**Problem statement:**
Lines from the material below that hold the string "Error" are what is needed; copy each of them.
----------------
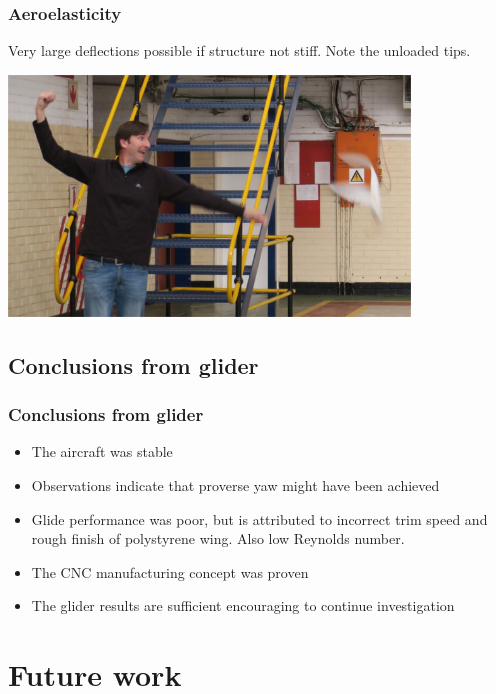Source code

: \documentclass{beamer}
\begin{document}
\begin{frame}
\frametitle{Aeroelasticity}

Very large deflections possible if structure not stiff.  Note the unloaded tips.

\includegraphics[width = 0.8\textwidth]{Pictures/MassiveDeflect.JPG}

\end{frame}

\subsection{Conclusions from glider}

\begin{frame}
\frametitle{Conclusions from glider}

\begin{itemize}
\item The aircraft was stable
\item Observations indicate that proverse yaw might have been achieved
\item Glide performance was poor, but is attributed to incorrect trim speed and rough finish of polystyrene wing.  Also low Reynolds number.
\item The CNC manufacturing concept was proven
\item The glider results are sufficient encouraging to continue investigation
\end{itemize}

\end{frame}





\section{Future work}
\end{document}
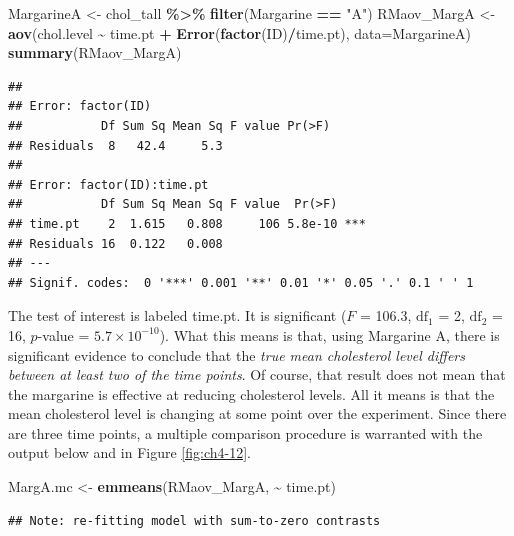\documentclass[
]{book}
\newenvironment{Shaded}{\begin{snugshade}}{\end{snugshade}}
\newcommand{\AttributeTok}[1]{\textcolor[rgb]{0.13,0.29,0.53}{#1}}
\newcommand{\FunctionTok}[1]{\textcolor[rgb]{0.13,0.29,0.53}{\textbf{#1}}}
\newcommand{\NormalTok}[1]{#1}
\newcommand{\OtherTok}[1]{\textcolor[rgb]{0.56,0.35,0.01}{#1}}
\newcommand{\SpecialCharTok}[1]{\textcolor[rgb]{0.81,0.36,0.00}{\textbf{#1}}}
\newcommand{\StringTok}[1]{\textcolor[rgb]{0.31,0.60,0.02}{#1}}
\begin{document}
\begin{Shaded}
\begin{Highlighting}[]
\NormalTok{MargarineA }\OtherTok{\textless{}{-}}\NormalTok{ chol\_tall }\SpecialCharTok{\%\textgreater{}\%} 
  \FunctionTok{filter}\NormalTok{(Margarine }\SpecialCharTok{==} \StringTok{"A"}\NormalTok{)}
\NormalTok{RMaov\_MargA }\OtherTok{\textless{}{-}} \FunctionTok{aov}\NormalTok{(chol.level }\SpecialCharTok{\textasciitilde{}}\NormalTok{ time.pt }\SpecialCharTok{+} \FunctionTok{Error}\NormalTok{(}\FunctionTok{factor}\NormalTok{(ID)}\SpecialCharTok{/}\NormalTok{time.pt), }\AttributeTok{data=}\NormalTok{MargarineA)}
\FunctionTok{summary}\NormalTok{(RMaov\_MargA)}
\end{Highlighting}
\end{Shaded}

\begin{verbatim}
## 
## Error: factor(ID)
##           Df Sum Sq Mean Sq F value Pr(>F)
## Residuals  8   42.4     5.3               
## 
## Error: factor(ID):time.pt
##           Df Sum Sq Mean Sq F value  Pr(>F)    
## time.pt    2  1.615   0.808     106 5.8e-10 ***
## Residuals 16  0.122   0.008                    
## ---
## Signif. codes:  0 '***' 0.001 '**' 0.01 '*' 0.05 '.' 0.1 ' ' 1
\end{verbatim}

The test of interest is labeled time.pt. It is significant (\(F\) = 106.3, \(\textrm{df}_1\) = 2, \(\textrm{df}_2\) = 16, \(p\)-value = \(5.7 \times 10^{-10}\)). What this means is that, using Margarine A, there is significant evidence to conclude that the \emph{true mean cholesterol level differs between at least two of the time points}. Of course, that result does not mean that the margarine is effective at reducing cholesterol levels. All it means is that the mean cholesterol level is changing at some point over the experiment. Since there are three time points, a multiple comparison procedure is warranted with the output below and in Figure \ref{fig:ch4-12}.

\begin{Shaded}
\begin{Highlighting}[]
\NormalTok{MargA.mc }\OtherTok{\textless{}{-}} \FunctionTok{emmeans}\NormalTok{(RMaov\_MargA, }\SpecialCharTok{\textasciitilde{}}\NormalTok{ time.pt)}
\end{Highlighting}
\end{Shaded}

\begin{verbatim}
## Note: re-fitting model with sum-to-zero contrasts
\end{verbatim}
\end{document}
----------------
**Your solution:**
\NormalTok{RMaov\_MargA }\OtherTok{\textless{}{-}} \FunctionTok{aov}\NormalTok{(chol.level }\SpecialCharTok{\textasciitilde{}}\NormalTok{ time.pt }\SpecialCharTok{+} \FunctionTok{Error}\NormalTok{(}\FunctionTok{factor}\NormalTok{(ID)}\SpecialCharTok{/}\NormalTok{time.pt), }\AttributeTok{data=}\NormalTok{MargarineA)}
## Error: factor(ID)
## Error: factor(ID):time.pt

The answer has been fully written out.